[Opening The data section]
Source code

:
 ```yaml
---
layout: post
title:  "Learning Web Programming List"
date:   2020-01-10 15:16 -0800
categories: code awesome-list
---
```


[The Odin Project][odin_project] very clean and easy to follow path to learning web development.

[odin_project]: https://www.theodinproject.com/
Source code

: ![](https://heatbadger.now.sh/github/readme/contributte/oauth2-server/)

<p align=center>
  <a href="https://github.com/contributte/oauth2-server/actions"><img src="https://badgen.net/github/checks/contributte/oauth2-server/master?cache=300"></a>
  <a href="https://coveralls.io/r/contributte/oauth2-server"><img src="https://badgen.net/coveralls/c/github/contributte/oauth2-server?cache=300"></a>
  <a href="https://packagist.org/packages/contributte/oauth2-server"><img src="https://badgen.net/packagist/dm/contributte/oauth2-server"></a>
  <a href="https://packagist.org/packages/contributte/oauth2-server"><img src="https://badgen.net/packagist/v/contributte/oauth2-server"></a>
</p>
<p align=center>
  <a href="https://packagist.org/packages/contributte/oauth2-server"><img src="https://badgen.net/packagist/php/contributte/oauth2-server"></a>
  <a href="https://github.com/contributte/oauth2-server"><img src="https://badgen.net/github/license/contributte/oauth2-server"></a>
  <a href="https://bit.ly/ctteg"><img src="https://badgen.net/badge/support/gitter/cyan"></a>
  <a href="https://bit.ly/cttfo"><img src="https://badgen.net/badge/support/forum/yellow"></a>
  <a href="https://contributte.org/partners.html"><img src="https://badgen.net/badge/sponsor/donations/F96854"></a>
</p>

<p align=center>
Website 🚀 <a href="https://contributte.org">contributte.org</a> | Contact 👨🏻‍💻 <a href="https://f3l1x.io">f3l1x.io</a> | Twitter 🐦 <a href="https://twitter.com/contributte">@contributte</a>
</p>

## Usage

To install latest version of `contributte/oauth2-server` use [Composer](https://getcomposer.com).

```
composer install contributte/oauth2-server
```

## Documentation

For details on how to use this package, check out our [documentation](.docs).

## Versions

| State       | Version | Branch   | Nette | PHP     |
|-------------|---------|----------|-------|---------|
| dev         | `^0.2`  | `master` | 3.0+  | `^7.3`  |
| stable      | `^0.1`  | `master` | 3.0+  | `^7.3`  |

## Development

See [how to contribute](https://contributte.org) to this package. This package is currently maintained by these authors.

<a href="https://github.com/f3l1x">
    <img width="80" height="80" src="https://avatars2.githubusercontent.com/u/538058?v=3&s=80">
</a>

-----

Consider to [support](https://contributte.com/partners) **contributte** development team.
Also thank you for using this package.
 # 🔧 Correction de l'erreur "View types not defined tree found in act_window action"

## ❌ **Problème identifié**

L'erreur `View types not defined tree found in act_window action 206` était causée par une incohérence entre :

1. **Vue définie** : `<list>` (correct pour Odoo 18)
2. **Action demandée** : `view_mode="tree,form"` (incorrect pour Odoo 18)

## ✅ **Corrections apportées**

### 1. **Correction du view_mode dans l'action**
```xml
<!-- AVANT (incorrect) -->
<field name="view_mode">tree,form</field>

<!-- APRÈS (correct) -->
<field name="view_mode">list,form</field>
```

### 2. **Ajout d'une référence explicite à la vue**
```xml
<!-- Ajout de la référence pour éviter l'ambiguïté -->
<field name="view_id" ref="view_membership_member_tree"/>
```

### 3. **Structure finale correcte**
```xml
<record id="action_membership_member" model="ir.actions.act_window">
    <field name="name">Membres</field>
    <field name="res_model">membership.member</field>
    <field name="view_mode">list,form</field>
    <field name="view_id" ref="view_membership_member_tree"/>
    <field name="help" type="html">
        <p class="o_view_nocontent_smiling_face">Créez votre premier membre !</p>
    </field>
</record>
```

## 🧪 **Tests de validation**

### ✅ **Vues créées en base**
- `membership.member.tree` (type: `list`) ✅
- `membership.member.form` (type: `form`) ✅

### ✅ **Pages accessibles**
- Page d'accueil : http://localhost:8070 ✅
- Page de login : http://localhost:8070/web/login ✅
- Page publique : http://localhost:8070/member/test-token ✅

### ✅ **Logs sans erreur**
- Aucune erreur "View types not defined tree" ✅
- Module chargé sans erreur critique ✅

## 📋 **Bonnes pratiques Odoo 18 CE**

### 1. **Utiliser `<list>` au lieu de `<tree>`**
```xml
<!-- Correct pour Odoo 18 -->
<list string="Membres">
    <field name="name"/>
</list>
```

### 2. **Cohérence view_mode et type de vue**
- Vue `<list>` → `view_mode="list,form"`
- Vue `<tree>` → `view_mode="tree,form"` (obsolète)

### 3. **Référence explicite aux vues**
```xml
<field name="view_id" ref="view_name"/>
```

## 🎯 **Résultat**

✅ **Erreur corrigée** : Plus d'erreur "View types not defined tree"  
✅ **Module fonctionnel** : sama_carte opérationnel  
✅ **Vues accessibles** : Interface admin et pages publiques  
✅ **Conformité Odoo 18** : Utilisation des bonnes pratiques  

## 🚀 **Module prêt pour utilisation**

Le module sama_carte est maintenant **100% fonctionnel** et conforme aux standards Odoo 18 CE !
[Closing The data section]
§ **Task requirements**:
Write every record above out again exactly as it stands.

§ **Answer to this task**:
Source code

:
 ```yaml
---
layout: post
title:  "Learning Web Programming List"
date:   2020-01-10 15:16 -0800
categories: code awesome-list
---
```


[The Odin Project][odin_project] very clean and easy to follow path to learning web development.

[odin_project]: https://www.theodinproject.com/
Source code

: ![](https://heatbadger.now.sh/github/readme/contributte/oauth2-server/)

<p align=center>
  <a href="https://github.com/contributte/oauth2-server/actions"><img src="https://badgen.net/github/checks/contributte/oauth2-server/master?cache=300"></a>
  <a href="https://coveralls.io/r/contributte/oauth2-server"><img src="https://badgen.net/coveralls/c/github/contributte/oauth2-server?cache=300"></a>
  <a href="https://packagist.org/packages/contributte/oauth2-server"><img src="https://badgen.net/packagist/dm/contributte/oauth2-server"></a>
  <a href="https://packagist.org/packages/contributte/oauth2-server"><img src="https://badgen.net/packagist/v/contributte/oauth2-server"></a>
</p>
<p align=center>
  <a href="https://packagist.org/packages/contributte/oauth2-server"><img src="https://badgen.net/packagist/php/contributte/oauth2-server"></a>
  <a href="https://github.com/contributte/oauth2-server"><img src="https://badgen.net/github/license/contributte/oauth2-server"></a>
  <a href="https://bit.ly/ctteg"><img src="https://badgen.net/badge/support/gitter/cyan"></a>
  <a href="https://bit.ly/cttfo"><img src="https://badgen.net/badge/support/forum/yellow"></a>
  <a href="https://contributte.org/partners.html"><img src="https://badgen.net/badge/sponsor/donations/F96854"></a>
</p>

<p align=center>
Website 🚀 <a href="https://contributte.org">contributte.org</a> | Contact 👨🏻‍💻 <a href="https://f3l1x.io">f3l1x.io</a> | Twitter 🐦 <a href="https://twitter.com/contributte">@contributte</a>
</p>

## Usage

To install latest version of `contributte/oauth2-server` use [Composer](https://getcomposer.com).

```
composer install contributte/oauth2-server
```

## Documentation

For details on how to use this package, check out our [documentation](.docs).

## Versions

| State       | Version | Branch   | Nette | PHP     |
|-------------|---------|----------|-------|---------|
| dev         | `^0.2`  | `master` | 3.0+  | `^7.3`  |
| stable      | `^0.1`  | `master` | 3.0+  | `^7.3`  |

## Development

See [how to contribute](https://contributte.org) to this package. This package is currently maintained by these authors.

<a href="https://github.com/f3l1x">
    <img width="80" height="80" src="https://avatars2.githubusercontent.com/u/538058?v=3&s=80">
</a>

-----

Consider to [support](https://contributte.com/partners) **contributte** development team.
Also thank you for using this package.
 # 🔧 Correction de l'erreur "View types not defined tree found in act_window action"

## ❌ **Problème identifié**

L'erreur `View types not defined tree found in act_window action 206` était causée par une incohérence entre :

1. **Vue définie** : `<list>` (correct pour Odoo 18)
2. **Action demandée** : `view_mode="tree,form"` (incorrect pour Odoo 18)

## ✅ **Corrections apportées**

### 1. **Correction du view_mode dans l'action**
```xml
<!-- AVANT (incorrect) -->
<field name="view_mode">tree,form</field>

<!-- APRÈS (correct) -->
<field name="view_mode">list,form</field>
```

### 2. **Ajout d'une référence explicite à la vue**
```xml
<!-- Ajout de la référence pour éviter l'ambiguïté -->
<field name="view_id" ref="view_membership_member_tree"/>
```

### 3. **Structure finale correcte**
```xml
<record id="action_membership_member" model="ir.actions.act_window">
    <field name="name">Membres</field>
    <field name="res_model">membership.member</field>
    <field name="view_mode">list,form</field>
    <field name="view_id" ref="view_membership_member_tree"/>
    <field name="help" type="html">
        <p class="o_view_nocontent_smiling_face">Créez votre premier membre !</p>
    </field>
</record>
```

## 🧪 **Tests de validation**

### ✅ **Vues créées en base**
- `membership.member.tree` (type: `list`) ✅
- `membership.member.form` (type: `form`) ✅

### ✅ **Pages accessibles**
- Page d'accueil : http://localhost:8070 ✅
- Page de login : http://localhost:8070/web/login ✅
- Page publique : http://localhost:8070/member/test-token ✅

### ✅ **Logs sans erreur**
- Aucune erreur "View types not defined tree" ✅
- Module chargé sans erreur critique ✅

## 📋 **Bonnes pratiques Odoo 18 CE**

### 1. **Utiliser `<list>` au lieu de `<tree>`**
```xml
<!-- Correct pour Odoo 18 -->
<list string="Membres">
    <field name="name"/>
</list>
```

### 2. **Cohérence view_mode et type de vue**
- Vue `<list>` → `view_mode="list,form"`
- Vue `<tree>` → `view_mode="tree,form"` (obsolète)

### 3. **Référence explicite aux vues**
```xml
<field name="view_id" ref="view_name"/>
```

## 🎯 **Résultat**

✅ **Erreur corrigée** : Plus d'erreur "View types not defined tree"  
✅ **Module fonctionnel** : sama_carte opérationnel  
✅ **Vues accessibles** : Interface admin et pages publiques  
✅ **Conformité Odoo 18** : Utilisation des bonnes pratiques  

## 🚀 **Module prêt pour utilisation**

Le module sama_carte est maintenant **100% fonctionnel** et conforme aux standards Odoo 18 CE !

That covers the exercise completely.